About this task:
Write out everything in the records exactly, apart from the pictures.

== Exercise inputs ==

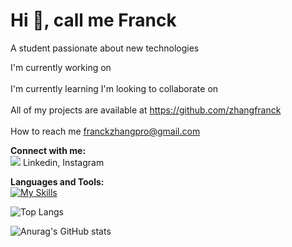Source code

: # **Hi 👋, call me Franck** <br> 
A student passionate about new technologies

I'm currently working on <br><br>
I'm currently learning 
I'm looking to collaborate on <br><br>
All of my projects are available at https://github.com/zhangfranck <br><br>
How to reach me franckzhangpro@gmail.com

**Connect with me:** <br>
<img src="http://www.w3.org/2000/svg">
Linkedin, Instagram


**Languages and Tools:** <br>
[![My Skills](https://skillicons.dev/icons?i=html,css,python,js,php)](https://skillicons.dev)


![Top Langs](https://github-readme-stats.vercel.app/api/top-langs/?username=zhangfranck&hide_progress=none)

![Anurag's GitHub stats](https://github-readme-stats.vercel.app/api?username=zhangfranck&show_icons=true&theme=merko)
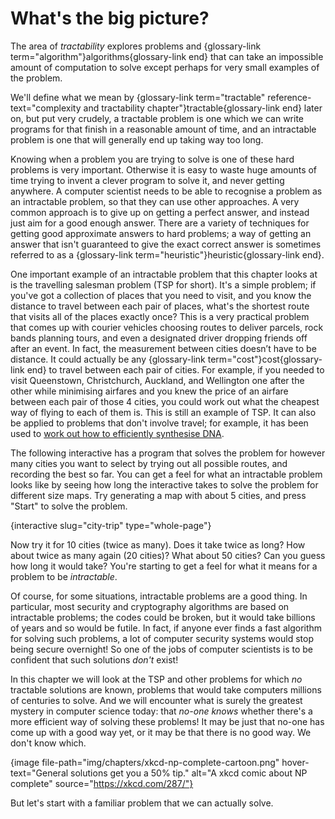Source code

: # What's the big picture?

The area of *tractability* explores problems and {glossary-link term="algorithm"}algorithms{glossary-link end} that can take an impossible amount of computation to solve except perhaps for very small examples of the problem.

We'll define what we mean by {glossary-link term="tractable" reference-text="complexity and tractability chapter"}tractable{glossary-link end} later on, but put very crudely, a tractable problem is one which we can write programs for that finish in a reasonable amount of time, and an intractable problem is one that will generally end up taking way too long.

Knowing when a problem you are trying to solve is one of these hard problems is very important.
Otherwise it is easy to waste huge amounts of time trying to invent a clever program to solve it, and never getting anywhere.
A computer scientist needs to be able to recognise a problem as an intractable problem, so that they can use other approaches.
A very common approach is to give up on getting a perfect answer, and instead just aim for a good enough answer.
There are a variety of techniques for getting good approximate answers to hard problems; a way of getting an answer that isn't guaranteed to give the exact correct answer is sometimes referred to as a {glossary-link term="heuristic"}heuristic{glossary-link end}.

One important example of an intractable problem that this chapter looks at is the travelling salesman problem (TSP for short).
It's a simple problem; if you've got a collection of places that you need to visit, and you know the distance to travel between each pair of places, what's the shortest route that visits all of the places exactly once?
This is a very practical problem that comes up with courier vehicles choosing routes to deliver parcels, rock bands planning tours, and even a designated driver dropping friends off after an event.
In fact, the measurement between cities doesn’t have to be distance.
It could actually be any {glossary-link term="cost"}cost{glossary-link end} to travel between each pair of cities.
For example, if you needed to visit Queenstown, Christchurch, Auckland, and Wellington one after the other while minimising airfares and you knew the price of an airfare between each pair of those 4 cities, you could work out what the cheapest way of flying to each of them is.
This is still an example of TSP.
It can also be applied to problems that don't involve travel; for example, it has been used to [work out how to efficiently synthesise DNA](http://www.i-programmer.info/news/181/9340.html).

The following interactive has a program that solves the problem for however many cities you want to select by trying out all possible routes, and recording the best so far.
You can get a feel for what an intractable problem looks like by seeing how long the interactive takes to solve the problem for different size maps.
Try generating a map with about 5 cities, and press "Start" to solve the problem.

{interactive slug="city-trip" type="whole-page"}

Now try it for 10 cities (twice as many).
Does it take twice as long?
How about twice as many again (20 cities)?
What about 50 cities?
Can you guess how long it would take?
You're starting to get a feel for what it means for a problem to be *intractable*.

Of course, for some situations, intractable problems are a good thing.
In particular, most security and cryptography algorithms are based on intractable problems; the codes could be broken, but it would take billions of years and so would be futile.
In fact, if anyone ever finds a fast algorithm for solving such problems, a lot of computer security systems would stop being secure overnight!
So one of the jobs of computer scientists is to be confident that such solutions *don't* exist!

In this chapter we will look at the TSP and other problems for which *no* tractable solutions are known, problems that would take computers millions of centuries to solve.
And we will encounter what is surely the greatest mystery in computer science today: that *no-one knows* whether there's a more efficient way of solving these problems!
It may be just that no-one has come up with a good way yet, or it may be that there is no good way.
We don't know which.

{image file-path="img/chapters/xkcd-np-complete-cartoon.png" hover-text="General solutions get you a 50% tip." alt="A xkcd comic about NP complete" source="https://xkcd.com/287/"}

But let's start with a familiar problem that we can actually solve.
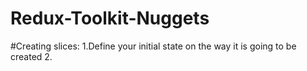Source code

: # Redux-Toolkit-Nuggets

#Creating slices: 1.Define your initial state on the way it is going to be created 2.
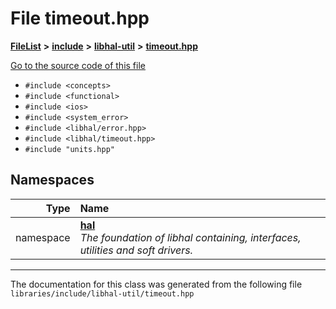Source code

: 

# File timeout.hpp



[**FileList**](files.md) **>** [**include**](dir_cba0faac6e93618a6e2539705915bd70.md) **>** [**libhal-util**](dir_5e94bd3e75b6b11eff60149e0bc5664b.md) **>** [**timeout.hpp**](libhal-util_2timeout_8hpp.md)

[Go to the source code of this file](libhal-util_2timeout_8hpp_source.md)



* `#include <concepts>`
* `#include <functional>`
* `#include <ios>`
* `#include <system_error>`
* `#include <libhal/error.hpp>`
* `#include <libhal/timeout.hpp>`
* `#include "units.hpp"`













## Namespaces

| Type | Name |
| ---: | :--- |
| namespace | [**hal**](namespacehal.md) <br>_The foundation of libhal containing, interfaces, utilities and soft drivers._  |





















































------------------------------
The documentation for this class was generated from the following file `libraries/include/libhal-util/timeout.hpp`

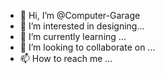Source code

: - 👋 Hi, I’m @Computer-Garage
- 👀 I’m interested in designing...
- 🌱 I’m currently learning ...
- 💞️ I’m looking to collaborate on ...
- 📫 How to reach me ...

<!---
Computer-Garage/Computer-Garage is a ✨ special ✨ repository because its `README.md` (this file) appears on your GitHub profile.
You can click the Preview link to take a look at your changes.
--->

===

Your solution:
Source code

: # **Hi 👋, call me Franck** <br> 
A student passionate about new technologies

I'm currently working on <br><br>
I'm currently learning 
I'm looking to collaborate on <br><br>
All of my projects are available at https://github.com/zhangfranck <br><br>
How to reach me franckzhangpro@gmail.com

**Connect with me:** <br>
<img src="http://www.w3.org/2000/svg">
Linkedin, Instagram


**Languages and Tools:** <br>
[![My Skills](https://skillicons.dev/icons?i=html,css,python,js,php)](https://skillicons.dev)


![Top Langs](https://github-readme-stats.vercel.app/api/top-langs/?username=zhangfranck&hide_progress=none)

![Anurag's GitHub stats](https://github-readme-stats.vercel.app/api?username=zhangfranck&show_icons=true&theme=merko)
Source code

: # What's the big picture?

The area of *tractability* explores problems and {glossary-link term="algorithm"}algorithms{glossary-link end} that can take an impossible amount of computation to solve except perhaps for very small examples of the problem.

We'll define what we mean by {glossary-link term="tractable" reference-text="complexity and tractability chapter"}tractable{glossary-link end} later on, but put very crudely, a tractable problem is one which we can write programs for that finish in a reasonable amount of time, and an intractable problem is one that will generally end up taking way too long.

Knowing when a problem you are trying to solve is one of these hard problems is very important.
Otherwise it is easy to waste huge amounts of time trying to invent a clever program to solve it, and never getting anywhere.
A computer scientist needs to be able to recognise a problem as an intractable problem, so that they can use other approaches.
A very common approach is to give up on getting a perfect answer, and instead just aim for a good enough answer.
There are a variety of techniques for getting good approximate answers to hard problems; a way of getting an answer that isn't guaranteed to give the exact correct answer is sometimes referred to as a {glossary-link term="heuristic"}heuristic{glossary-link end}.

One important example of an intractable problem that this chapter looks at is the travelling salesman problem (TSP for short).
It's a simple problem; if you've got a collection of places that you need to visit, and you know the distance to travel between each pair of places, what's the shortest route that visits all of the places exactly once?
This is a very practical problem that comes up with courier vehicles choosing routes to deliver parcels, rock bands planning tours, and even a designated driver dropping friends off after an event.
In fact, the measurement between cities doesn’t have to be distance.
It could actually be any {glossary-link term="cost"}cost{glossary-link end} to travel between each pair of cities.
For example, if you needed to visit Queenstown, Christchurch, Auckland, and Wellington one after the other while minimising airfares and you knew the price of an airfare between each pair of those 4 cities, you could work out what the cheapest way of flying to each of them is.
This is still an example of TSP.
It can also be applied to problems that don't involve travel; for example, it has been used to [work out how to efficiently synthesise DNA](http://www.i-programmer.info/news/181/9340.html).

The following interactive has a program that solves the problem for however many cities you want to select by trying out all possible routes, and recording the best so far.
You can get a feel for what an intractable problem looks like by seeing how long the interactive takes to solve the problem for different size maps.
Try generating a map with about 5 cities, and press "Start" to solve the problem.

{interactive slug="city-trip" type="whole-page"}

Now try it for 10 cities (twice as many).
Does it take twice as long?
How about twice as many again (20 cities)?
What about 50 cities?
Can you guess how long it would take?
You're starting to get a feel for what it means for a problem to be *intractable*.

Of course, for some situations, intractable problems are a good thing.
In particular, most security and cryptography algorithms are based on intractable problems; the codes could be broken, but it would take billions of years and so would be futile.
In fact, if anyone ever finds a fast algorithm for solving such problems, a lot of computer security systems would stop being secure overnight!
So one of the jobs of computer scientists is to be confident that such solutions *don't* exist!

In this chapter we will look at the TSP and other problems for which *no* tractable solutions are known, problems that would take computers millions of centuries to solve.
And we will encounter what is surely the greatest mystery in computer science today: that *no-one knows* whether there's a more efficient way of solving these problems!
It may be just that no-one has come up with a good way yet, or it may be that there is no good way.
We don't know which.

{image file-path="img/chapters/xkcd-np-complete-cartoon.png" hover-text="General solutions get you a 50% tip." alt="A xkcd comic about NP complete" source="https://xkcd.com/287/"}

But let's start with a familiar problem that we can actually solve.
Source code

: # Redux-Toolkit-Nuggets

#Creating slices: 1.Define your initial state on the way it is going to be created 2.
Source code

: 

# File timeout.hpp



[**FileList**](files.md) **>** [**include**](dir_cba0faac6e93618a6e2539705915bd70.md) **>** [**libhal-util**](dir_5e94bd3e75b6b11eff60149e0bc5664b.md) **>** [**timeout.hpp**](libhal-util_2timeout_8hpp.md)

[Go to the source code of this file](libhal-util_2timeout_8hpp_source.md)



* `#include <concepts>`
* `#include <functional>`
* `#include <ios>`
* `#include <system_error>`
* `#include <libhal/error.hpp>`
* `#include <libhal/timeout.hpp>`
* `#include "units.hpp"`













## Namespaces

| Type | Name |
| ---: | :--- |
| namespace | [**hal**](namespacehal.md) <br>_The foundation of libhal containing, interfaces, utilities and soft drivers._  |





















































------------------------------
The documentation for this class was generated from the following file `libraries/include/libhal-util/timeout.hpp`

Source code

: - 👋 Hi, I’m @Computer-Garage
- 👀 I’m interested in designing...
- 🌱 I’m currently learning ...
- 💞️ I’m looking to collaborate on ...
- 📫 How to reach me ...

<!---
Computer-Garage/Computer-Garage is a ✨ special ✨ repository because its `README.md` (this file) appears on your GitHub profile.
You can click the Preview link to take a look at your changes.
--->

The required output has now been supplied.